The NUS is the peak representative body for students in Australia. In March, the ANU Students’ Association voted to accredit with the NUS and agreed to pay $5,000 in affiliation fees.
Under the mantle of ‘accessible education for everyone’, the NUS campaign encourages students to ‘fight for free education’. The campaign assures us ‘free education is not impossible’, stating ‘a very generous estimate of the cost of free tertiary education in Australia is $8 billion’ annually.
However, free education is not a self-evident good. Given the existence of universal, income-contingent, student loans, there is no clear a priori relationship between free tuition and increased access to university for low SES students.
The Longitudinal Survey of Australian Youth tracked university attendance among those who turned 15 in 2006, the year after the third major increase in tuition fees since the end of free education. The empirical evidence found students from low SES backgrounds were just as likely to attend university despite higher fees.
A similar trend was observed in the United Kingdom, where higher education reforms significantly increased fees in 2012. But application rates and enrolment shares from students from low SES backgrounds actually expanded; a report found 18 year olds in disadvantaged areas were 12 per cent more likely to be admitted in 2013 than in 2011.
These examples support the findings of an Australian study on the under-representation of low SES students in higher education, which found no evidence that credit constraints deter high-achieving students from pursuing tertiary education.

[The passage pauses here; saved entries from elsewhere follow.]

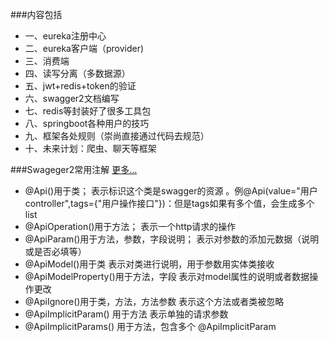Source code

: ###内容包括
- 一、eureka注册中心
- 二、eureka客户端（provider)
- 三、消费端
- 四、读写分离（多数据源）
- 五、jwt+redis+token的验证
- 六、swagger2文档编写
- 七、redis等封装好了很多工具包
- 八、springboot各种用户的技巧
- 九、框架各处规则（崇尚直接通过代码去规范）
- 十、未来计划：爬虫、聊天等框架



###Swageger2常用注解 [更多...](http://blog.csdn.net/u014231523/article/details/76522486)
- @Api()用于类； 
表示标识这个类是swagger的资源 。例@Api(value="用户controller",tags={"用户操作接口"})：但是tags如果有多个值，会生成多个list
- @ApiOperation()用于方法； 
表示一个http请求的操作 
- @ApiParam()用于方法，参数，字段说明； 
表示对参数的添加元数据（说明或是否必填等） 
- @ApiModel()用于类 
表示对类进行说明，用于参数用实体类接收 
- @ApiModelProperty()用于方法，字段 
表示对model属性的说明或者数据操作更改 
- @ApiIgnore()用于类，方法，方法参数 
表示这个方法或者类被忽略 
- @ApiImplicitParam() 用于方法 
表示单独的请求参数 
- @ApiImplicitParams() 用于方法，包含多个 @ApiImplicitParam

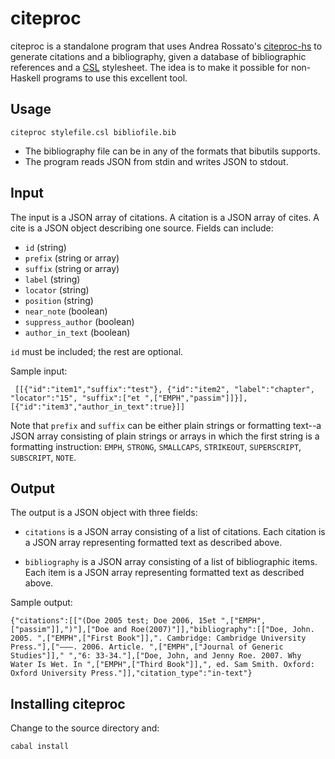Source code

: # citeproc

citeproc is a standalone program that uses Andrea Rossato's [citeproc-hs]
to generate citations and a bibliography, given a database of bibliographic
references and a [CSL] stylesheet.  The idea is to make it possible for
non-Haskell programs to use this excellent tool.

[citeproc-hs]: http://istitutocolli.org/repos/citeproc-hs/
[CSL]: http://citationstyles.org/

## Usage

    citeproc stylefile.csl bibliofile.bib

- The bibliography file can be in any of the formats that bibutils
  supports.
- The program reads JSON from stdin and writes JSON to stdout.

## Input

The input is a JSON array of citations.
A citation is a JSON array of cites.
A cite is a JSON object describing one source.  Fields can include:

- `id` (string)
- `prefix` (string or array)
- `suffix` (string or array)
- `label` (string)
- `locator` (string)
- `position` (string)
- `near_note` (boolean)
- `suppress_author` (boolean)
- `author_in_text` (boolean)

`id` must be included; the rest are optional.

Sample input:

     [[{"id":"item1","suffix":"test"}, {"id":"item2", "label":"chapter", "locator":"15", "suffix":["et ",["EMPH","passim"]]}],[{"id":"item3","author_in_text":true}]]

Note that `prefix` and `suffix` can be either plain strings or formatting text--a JSON
array consisting of plain strings or arrays in which the first string is a formatting
instruction:  `EMPH`, `STRONG`, `SMALLCAPS`, `STRIKEOUT`, `SUPERSCRIPT`, `SUBSCRIPT`, `NOTE`.

## Output

The output is a JSON object with three fields:

- `citations` is a JSON array consisting of a list of citations. Each citation is
  a JSON array representing formatted text as described above.

- `bibliography` is a JSON array consisting of a list of bibliographic items.
  Each item is a JSON array representing formatted text as described above.

Sample output:

    {"citations":[["(Doe 2005 test; Doe 2006, 15et ",["EMPH",["passim"]],")"],["Doe and Roe(2007)"]],"bibliography":[["Doe, John. 2005. ",["EMPH",["First Book"]],". Cambridge: Cambridge University Press."],["———. 2006. Article. ",["EMPH",["Journal of Generic Studies"]]," ","6: 33-34."],["Doe, John, and Jenny Roe. 2007. Why Water Is Wet. In ",["EMPH",["Third Book"]],", ed. Sam Smith. Oxford: Oxford University Press."]],"citation_type":"in-text"}

## Installing citeproc

Change to the source directory and:

    cabal install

However, SES background is likely to determine ATAR – those from higher SES backgrounds are much more likely to obtain higher scores. This finding is important because entry scores are the dominant driver of university attendance, particularly in the case of elite universities where ATAR cut-offs bar many from attending.
Given a student’s academic performance in secondary school is the most important determiner of whether they can access higher education, an ‘accessible education for everyone’ should begin by redressing educational disadvantage in primary and secondary schools, rather than giving $8 billion in handouts to those already privileged enough to attend university.
Based on conservative estimates, this sum would be enough to build over 500 new primary schools, or fund over one million early intervention programs for young children with special learning needs. Moreover, introducing free tuition fails to tackle the pressures that low SES students currently face at university.
According to another report, low SES students are indeed more likely to drop out of university. It’s not because of the deferred tuition cost, but because they have to work to pay for rent, food and transport. It can also be because they do not feel a sense of belonging as they are financially restricted from participating in university life. Instead of addressing these endemic, but resolvable, issues, the NUS is wasting its oxygen campaigning for a pie in the sky: a measure that would cost Australians one quarter of the annual education budget and three times the amount spent annually on Youth Allowance for students.
In accrediting with the NUS, the ANU Students’ Association have pledged to help the NUS spread its message nationwide. But does this end goal really help to make education ‘more accessible for everyone’?
Jessy Wu is the former Education Officer of the ANU Students’ Association. She resigned in April 2017 for reasons unrelated to ANUSA’s decision to re-accredit with the NUS (she swears). To call for a referendum to permanently disaffiliate from the NUS, a petition with 107 signatures is required.